**EXERCISE PROMPT**
Exclude the images and transcribe the entries below precisely.

Items from a data source
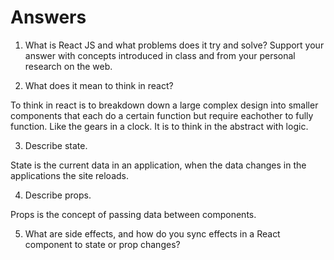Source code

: # Answers

1. What is React JS and what problems does it try and solve? Support your answer with concepts introduced in class and from your personal research on the web.



2. What does it mean to think in react?

To think in react is to breakdown down a large complex design into smaller components that each do a certain function but require eachother to fully function. Like the gears in a clock. It is to think in the abstract with logic.

3. Describe state.

State is the current data in an application, when the data changes in the applications the site reloads. 

4. Describe props.

Props is the concept of passing data between components.

5. What are side effects, and how do you sync effects in a React component to state or prop changes?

**SOLUTION TO THIS PROBLEM**
Source code

: # Answers

1. What is React JS and what problems does it try and solve? Support your answer with concepts introduced in class and from your personal research on the web.



2. What does it mean to think in react?

To think in react is to breakdown down a large complex design into smaller components that each do a certain function but require eachother to fully function. Like the gears in a clock. It is to think in the abstract with logic.

3. Describe state.

State is the current data in an application, when the data changes in the applications the site reloads. 

4. Describe props.

Props is the concept of passing data between components.

5. What are side effects, and how do you sync effects in a React component to state or prop changes?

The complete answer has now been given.